-- Opening Marker --
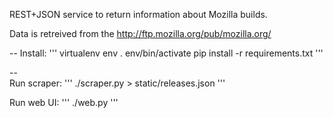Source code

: REST+JSON service to return information about Mozilla builds.

Data is retreived from the http://ftp.mozilla.org/pub/mozilla.org/

--
Install:
'''
 virtualenv env
 . env/bin/activate
 pip install -r requirements.txt
'''

--  
Run scraper:
'''
 ./scraper.py > static/releases.json
'''

Run web UI:
'''
 ./web.py
'''
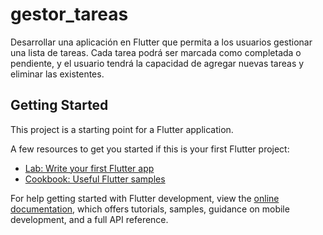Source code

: # gestor_tareas

Desarrollar una aplicación en Flutter que permita a los usuarios gestionar una lista de tareas. Cada tarea podrá ser marcada como completada o pendiente, y el usuario tendrá la capacidad de agregar nuevas tareas y eliminar las existentes.

## Getting Started

This project is a starting point for a Flutter application.

A few resources to get you started if this is your first Flutter project:

- [Lab: Write your first Flutter app](https://docs.flutter.dev/get-started/codelab)
- [Cookbook: Useful Flutter samples](https://docs.flutter.dev/cookbook)

For help getting started with Flutter development, view the
[online documentation](https://docs.flutter.dev/), which offers tutorials,
samples, guidance on mobile development, and a full API reference.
-- Closing Marker --
Produce an exact reprint of the entries, dropping the images.

Result of this exercise
Source code

: REST+JSON service to return information about Mozilla builds.

Data is retreived from the http://ftp.mozilla.org/pub/mozilla.org/

--
Install:
'''
 virtualenv env
 . env/bin/activate
 pip install -r requirements.txt
'''

--  
Run scraper:
'''
 ./scraper.py > static/releases.json
'''

Run web UI:
'''
 ./web.py
'''
Source code

: # gestor_tareas

Desarrollar una aplicación en Flutter que permita a los usuarios gestionar una lista de tareas. Cada tarea podrá ser marcada como completada o pendiente, y el usuario tendrá la capacidad de agregar nuevas tareas y eliminar las existentes.

## Getting Started

This project is a starting point for a Flutter application.

A few resources to get you started if this is your first Flutter project:

- [Lab: Write your first Flutter app](https://docs.flutter.dev/get-started/codelab)
- [Cookbook: Useful Flutter samples](https://docs.flutter.dev/cookbook)

For help getting started with Flutter development, view the
[online documentation](https://docs.flutter.dev/), which offers tutorials,
samples, guidance on mobile development, and a full API reference.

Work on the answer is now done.